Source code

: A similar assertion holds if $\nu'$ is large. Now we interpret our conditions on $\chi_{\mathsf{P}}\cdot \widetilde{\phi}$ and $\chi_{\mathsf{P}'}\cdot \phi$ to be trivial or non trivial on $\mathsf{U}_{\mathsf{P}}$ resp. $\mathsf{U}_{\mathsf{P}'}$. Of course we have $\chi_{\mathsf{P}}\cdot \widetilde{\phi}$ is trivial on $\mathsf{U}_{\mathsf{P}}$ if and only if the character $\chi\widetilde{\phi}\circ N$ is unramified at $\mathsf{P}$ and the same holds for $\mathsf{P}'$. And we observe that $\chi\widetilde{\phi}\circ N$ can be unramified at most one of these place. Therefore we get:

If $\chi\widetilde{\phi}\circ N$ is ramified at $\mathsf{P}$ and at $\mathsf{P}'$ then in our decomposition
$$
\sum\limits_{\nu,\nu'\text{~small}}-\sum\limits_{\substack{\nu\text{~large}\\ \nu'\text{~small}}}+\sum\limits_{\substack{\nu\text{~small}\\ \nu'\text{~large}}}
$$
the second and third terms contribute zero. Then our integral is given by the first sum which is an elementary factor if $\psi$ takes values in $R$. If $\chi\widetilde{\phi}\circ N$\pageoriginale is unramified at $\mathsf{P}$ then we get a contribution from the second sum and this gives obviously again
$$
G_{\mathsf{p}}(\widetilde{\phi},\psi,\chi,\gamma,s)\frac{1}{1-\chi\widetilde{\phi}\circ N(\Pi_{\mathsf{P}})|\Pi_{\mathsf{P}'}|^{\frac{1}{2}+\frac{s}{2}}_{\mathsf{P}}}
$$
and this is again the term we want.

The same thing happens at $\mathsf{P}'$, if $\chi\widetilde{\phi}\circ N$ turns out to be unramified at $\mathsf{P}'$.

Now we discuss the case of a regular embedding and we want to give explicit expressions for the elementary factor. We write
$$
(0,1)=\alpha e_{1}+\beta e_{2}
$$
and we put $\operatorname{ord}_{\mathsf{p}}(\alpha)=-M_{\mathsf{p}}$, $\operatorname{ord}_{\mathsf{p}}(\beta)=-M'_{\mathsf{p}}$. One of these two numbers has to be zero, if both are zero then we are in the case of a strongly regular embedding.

══════════

● **REQUIRED ACTION**: All lines of the material that contain the word "beta" should be listed.

● **ANSWER TO THE PROBLEM**:
(0,1)=\alpha e_{1}+\beta e_{2}
and we put $\operatorname{ord}_{\mathsf{p}}(\alpha)=-M_{\mathsf{p}}$, $\operatorname{ord}_{\mathsf{p}}(\beta)=-M'_{\mathsf{p}}$. One of these two numbers has to be zero, if both are zero then we are in the case of a strongly regular embedding.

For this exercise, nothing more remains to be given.